Saba Baig Final Defense
Jul
25
2025

Jul
25
2025
Description
Abstract: Quantum field theories are the fundamental framework for describing both high-energy particle interactions and low-energy emergent phenomena in condensed matter systems. Conformal field theories, a scale-invariant subclass, play a central role, particularly in two dimensions, where their infinite-dimensional conformal symmetry enables powerful analytic control. 2d CFTs serve as exactly solvable models of strong interactions and as boundary descriptions of gravitational theories in holographic dualities such as AdS/CFT. Conformal interfaces provide a natural setting to explore the nontrivial dynamical and structural features of irrational 2d CFTs, by probing how energy and information propagate across such interfaces.
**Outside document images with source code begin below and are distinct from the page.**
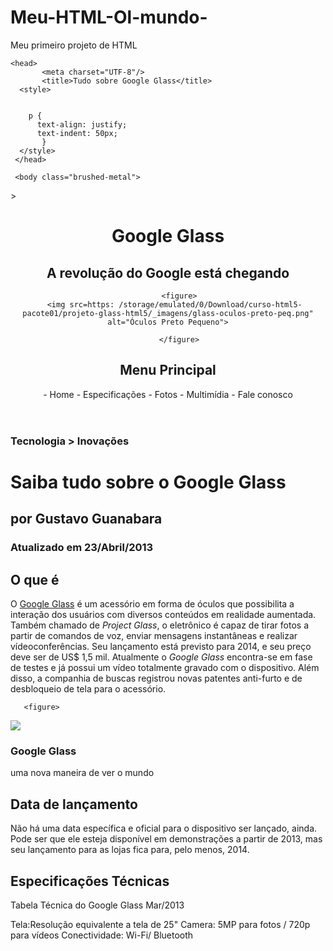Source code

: # Meu-HTML-Ol-mundo-
Meu primeiro projeto de HTML 
<!DOCTYPE html>

   <html lang="pt-br">
     
    <head>
           <meta charset="UTF-8"/>
           <title>Tudo sobre Google Glass</title>
      <style>
     
        
        p {
          text-align: justify;
          text-indent: 50px;
           }
      </style>
     </head>
     
     <body class="brushed-metal">

  <!-- seu conteúdo -->

</body>
     <div id="interface">>
       <header id="cabesario">
     <hgroup>
<h1>Google Glass</h1>
<h2>A revolução do Google está chegando</h2>
</hgroup>

         <figure>
       <img src=https: /storage/emulated/0/Download/curso-html5-pacote01/projeto-glass-html5/_imagens/glass-oculos-preto-peq.png" alt="Óculos Preto Pequeno">

         </figure>
<h2>Menu Principal</h2>
<p>- Home
- Especificações
- Fotos
- Multimídia
- Fale conosco</p>

   </header>      
 <hgroup>        
<h3>Tecnologia > Inovações</h3>
<h1>Saiba tudo sobre o Google Glass</h1>
<h2>por Gustavo Guanabara</h2>
<h3>Atualizado em 23/Abril/2013</h3>
</hroup>
       
       
<h2>O que é</h2>
<p>O <span style="text-decoration: underline;">Google Glass</span> é um acessório em forma de óculos que possibilita a interação dos usuários com diversos conteúdos em realidade aumentada. Também chamado de <i>Project Glass</i>, o eletrônico é capaz de tirar fotos a partir de comandos de voz, enviar mensagens instantâneas e realizar vídeoconferências. Seu lançamento está previsto para 2014, e seu preço deve ser de US$ 1,5 mil. Atualmente o <em>Google Glass</em> encontra-se em fase de testes e já possui um vídeo totalmente gravado com o dispositivo. Além disso, a companhia de buscas registrou novas patentes anti-furto e de desbloqueio de tela para o acessório.</p>

       <figure>   
<img src="https://i.postimg.cc/MHjQg0mV/glass-quadro-homem-mulher-1.jpg"/>
    <figcaption>
      <h3>Google Glass</h3>
      <p>uma nova maneira de ver o mundo</>
     </figcaption>
       </figure>
<h2>Data de lançamento</h2>
<p>Não há uma data específica e oficial para o dispositivo ser lançado, ainda. Pode ser que ele esteja disponível em demonstrações a partir de 2013, mas seu lançamento para as lojas fica para, pelo menos, 2014.</p>

<h2>Especificações Técnicas</h2>
<p>Tabela Técnica do Google Glass Mar/2013

Tela:Resolução equivalente a tela de 25"
Camera: 5MP para fotos / 720p para vídeos
Conectividade: Wi-Fi/ Bluetooth
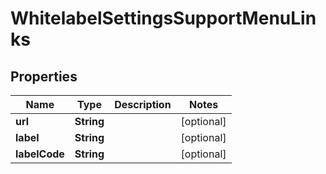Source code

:

# WhitelabelSettingsSupportMenuLinks

## Properties

Name | Type | Description | Notes
------------ | ------------- | ------------- | -------------
**url** | **String** |  |  [optional]
**label** | **String** |  |  [optional]
**labelCode** | **String** |  |  [optional]



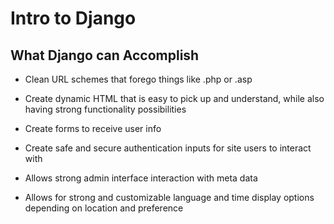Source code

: # Intro to Django

## What Django can Accomplish

* Clean URL schemes that forego things like .php or .asp

* Create dynamic HTML that is easy to pick up and understand, while also having strong functionality possibilities

* Create forms to receive user info

* Create safe and secure authentication inputs for site users to interact with

* Allows strong admin interface interaction with meta data

* Allows for strong and customizable language and time display options depending on location and preference
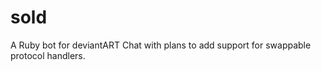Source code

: sold
====

A Ruby bot for deviantART Chat with plans to add support for swappable protocol handlers.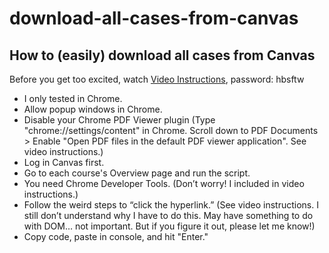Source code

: # download-all-cases-from-canvas
## How to (easily) download all cases from Canvas

Before you get too excited, watch [Video Instructions](https://vimeo.com/216230063),
password: hbsftw

* I only tested in Chrome.
* Allow popup windows in Chrome.
* Disable your Chrome PDF Viewer plugin (Type "chrome://settings/content" in Chrome. Scroll down to PDF Documents > Enable "Open PDF files in the default PDF viewer application". See video instructions.)
* Log in Canvas first.
* Go to each course's Overview page and run the script.
* You need Chrome Developer Tools. (Don’t worry! I included in video instructions.)
* Follow the weird steps to “click the hyperlink.” (See video instructions. I still don’t understand why I have to do this. May have something to do with DOM… not important. But if you figure it out, please let me know!)
* Copy code, paste in console, and hit "Enter."

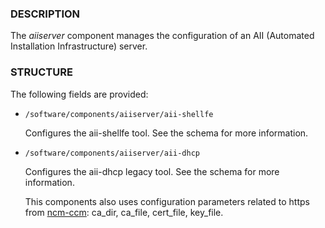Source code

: ### DESCRIPTION

The _aiiserver_ component manages the configuration of an AII
(Automated Installation Infrastructure) server.

### STRUCTURE

The following fields are provided:

- `/software/components/aiiserver/aii-shellfe`

    Configures the aii-shellfe tool. See the schema for more information.

- `/software/components/aiiserver/aii-dhcp`

    Configures the aii-dhcp legacy tool. See the schema for more information.

    This components also uses configuration parameters related to https from [ncm-ccm](https://metacpan.org/pod/ncm-ccm): ca\_dir, ca\_file, cert\_file, key\_file.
This thesis focuses on two observables: the transmission coefficient, which quantifies the fraction of energy transmitted across the interface, and additional entanglement entropy, which captures the interface’s contribution to quantum correlations. In bottom-up gravitational models, the transmission coefficient and entanglement entropy can be independently tuned, highlighting their general independence. In top-down constructions of type IIB string theory, the thesis focuses on the transmission coefficient, which is analyzed in both weak and strong coupling regimes: perturbatively in field theory, and non-perturbatively via the AdS/CFT correspondence. Both supersymmetric and non-supersymmetric orbifold theories are studied, revealing that supersymmetry protects not only thermodynamic quantities but also transport data from dependence on the interaction coupling.